Friday, February 21, 2020

If It Looks Good, Shoot It!


Nurse at Crawford W. Long Hospital, Atlanta
(Now Emory University Hospital Midtown)
Canon EOS 10D, 28-70 f2.8L lens


In 1972, I was hired as an intern/assistant/general dogsbody at a small, strictly non-Hollywood film production company. We made what were called in those days “industrial” movies (basically short films made to promote and/or sell a product) and also made many training filmstrips, mostly for the fast-food industry. (For the younger set, I should explain that a filmstrip is a series of photographs arranged in a story-telling sequence on a single strip of film and shown by means of a special projector.)

I had been involved with photography since 1968, and was eagerly looking for a way to make a career out of it.

My first out-of-the studio assignment was to go along as a helper on a shoot for some audio-visual training filmstrips for Arby’s Roast Beef. We went to a brand new store in Pigeon Forge, Tennessee, where everything was still sparkling new and clean.

As I said, my company was by no means a large operation. Usually, a two-man team was sent out on jobs like this: a director, who was also in many cases the script writer, and a photographer. I was just along to help out and to gain experience.

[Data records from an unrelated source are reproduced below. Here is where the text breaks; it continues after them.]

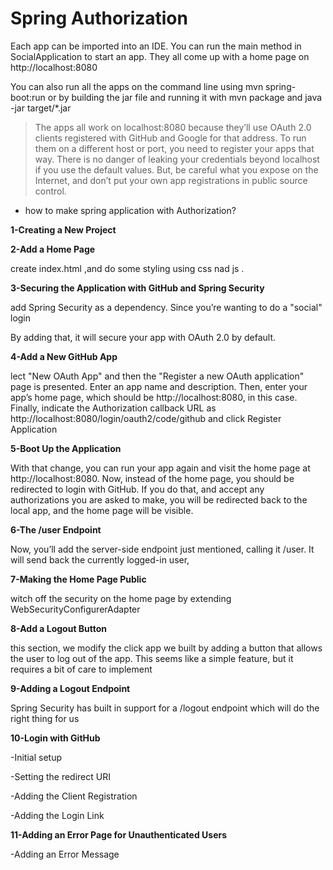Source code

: # Spring Authorization
Each app can be imported into an IDE. You can run the main method in SocialApplication to start an app.
They all come up with a home page on http://localhost:8080

You can also run all the apps on the command line using mvn spring-boot:run or 
by building the jar file and running it with mvn package and java -jar target/*.jar


>The apps all work on localhost:8080 because they’ll use OAuth 2.0 clients registered with GitHub and Google for that address.
To run them on a different host or port, you need to register your apps that way. There is no danger of leaking your credentials beyond localhost
if you use the default values. But, be careful what you expose on the Internet, and don’t put your own app registrations in public source control.

- how to make spring application with Authorization?

**1-Creating a New Project**

**2-Add a Home Page**

create index.html ,and do some styling using css nad js .

**3-Securing the Application with GitHub and Spring Security**

add Spring Security as a dependency. Since you’re wanting to do a "social" login

By adding that, it will secure your app with OAuth 2.0 by default.

**4-Add a New GitHub App**

lect "New OAuth App" and then the "Register a new OAuth application" page is presented. Enter an app name and description.
Then, enter your app’s home page, which should be http://localhost:8080, in this case. Finally,
indicate the Authorization callback URL as http://localhost:8080/login/oauth2/code/github and click Register Application

**5-Boot Up the Application**

With that change, you can run your app again and visit the home page at http://localhost:8080. Now,
instead of the home page, you should be redirected to login with GitHub. If you do that, 
and accept any authorizations you are asked to make, you will be redirected back to the local app, and the home page will be visible.

**6-The /user Endpoint**

Now, you’ll add the server-side endpoint just mentioned, calling it /user. It will send back the currently logged-in user,

**7-Making the Home Page Public**

witch off the security on the home page by extending WebSecurityConfigurerAdapter

**8-Add a Logout Button**

this section, we modify the click app we built by adding a button that allows the user to log out of the app. This seems like a simple feature,
but it requires a bit of care to implement


**9-Adding a Logout Endpoint**

Spring Security has built in support for a /logout endpoint which will do the right thing for us

**10-Login with GitHub**

-Initial setup

-Setting the redirect URI

-Adding the Client Registration

-Adding the Login Link

**11-Adding an Error Page for Unauthenticated Users**

-Adding an Error Message
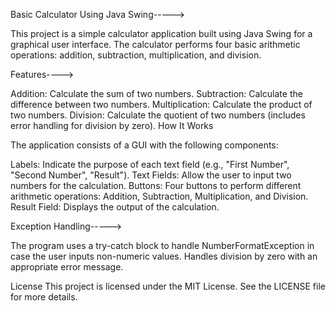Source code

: Basic Calculator Using Java Swing----->

This project is a simple calculator application built using Java Swing for a graphical user interface. The calculator performs four basic arithmetic operations: addition, subtraction, multiplication, and division.

Features---->

Addition: Calculate the sum of two numbers.
Subtraction: Calculate the difference between two numbers.
Multiplication: Calculate the product of two numbers.
Division: Calculate the quotient of two numbers (includes error handling for division by zero).
How It Works

The application consists of a GUI with the following components:

Labels: Indicate the purpose of each text field (e.g., "First Number", "Second Number", "Result").
Text Fields: Allow the user to input two numbers for the calculation.
Buttons: Four buttons to perform different arithmetic operations: Addition, Subtraction, Multiplication, and Division.
Result Field: Displays the output of the calculation.


Exception Handling----->

The program uses a try-catch block to handle NumberFormatException in case the user inputs non-numeric values.
Handles division by zero with an appropriate error message.


License
This project is licensed under the MIT License. See the LICENSE file for more details.
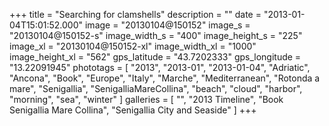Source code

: +++
title = "Searching for clamshells"
description = ""
date = "2013-01-04T15:01:52.000"
image = "20130104@150152"
image_s = "20130104@150152-s"
image_width_s = "400"
image_height_s = "225"
image_xl = "20130104@150152-xl"
image_width_xl = "1000"
image_height_xl = "562"
gps_latitude = "43.7202333"
gps_longitude = "13.22091945"
phototags = [ "2013", "2013-01", "2013-01-04", "Adriatic", "Ancona", "Book", "Europe", "Italy", "Marche", "Mediterranean", "Rotonda a mare", "Senigallia", "SenigalliaMareCollina", "beach", "cloud", "harbor", "morning", "sea", "winter" ]
galleries = [ "", "2013 Timeline", "Book Senigallia Mare Collina", "Senigallia City and Seaside" ]
+++
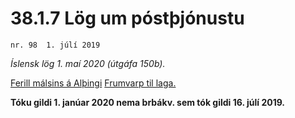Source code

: # 38.1.7 Lög um póstþjónustu

`nr. 98  1. júlí 2019`

_Íslensk lög 1. maí 2020 (útgáfa 150b)._

[Ferill málsins á Alþingi](https://www.althingi.is/thingstorf/thingmalalistar-eftir-thingum/ferill/?ltg=149&mnr=270)
[Frumvarp til laga.](https://www.althingi.is/altext/149/s/0293.html)

**Tóku gildi 1. janúar 2020 nema brbákv. sem tók gildi 16. júlí 2019.**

Our lighting setup for this kind of work usually consisted of three 1000-watt daylight blue tungsten floodlight bulbs in 18-inch reflectors which we called “scoops.” I was salivating with anticipation, because this was finally my chance to learn all about lighting ratios and exotic stuff like that.

We set up the lights at the work area and the photographer moved them around a bit. He turned to the director and said, “That look okay to you?” The director said, “Looks good to me. Shoot it.”

And thereby I learned the most valuable lesson I’ve ever learned about photography: photography is all about how things look. If it looks good, it is good. Shoot it!

(And then rearrange a few things and shoot it again. It may look even better.)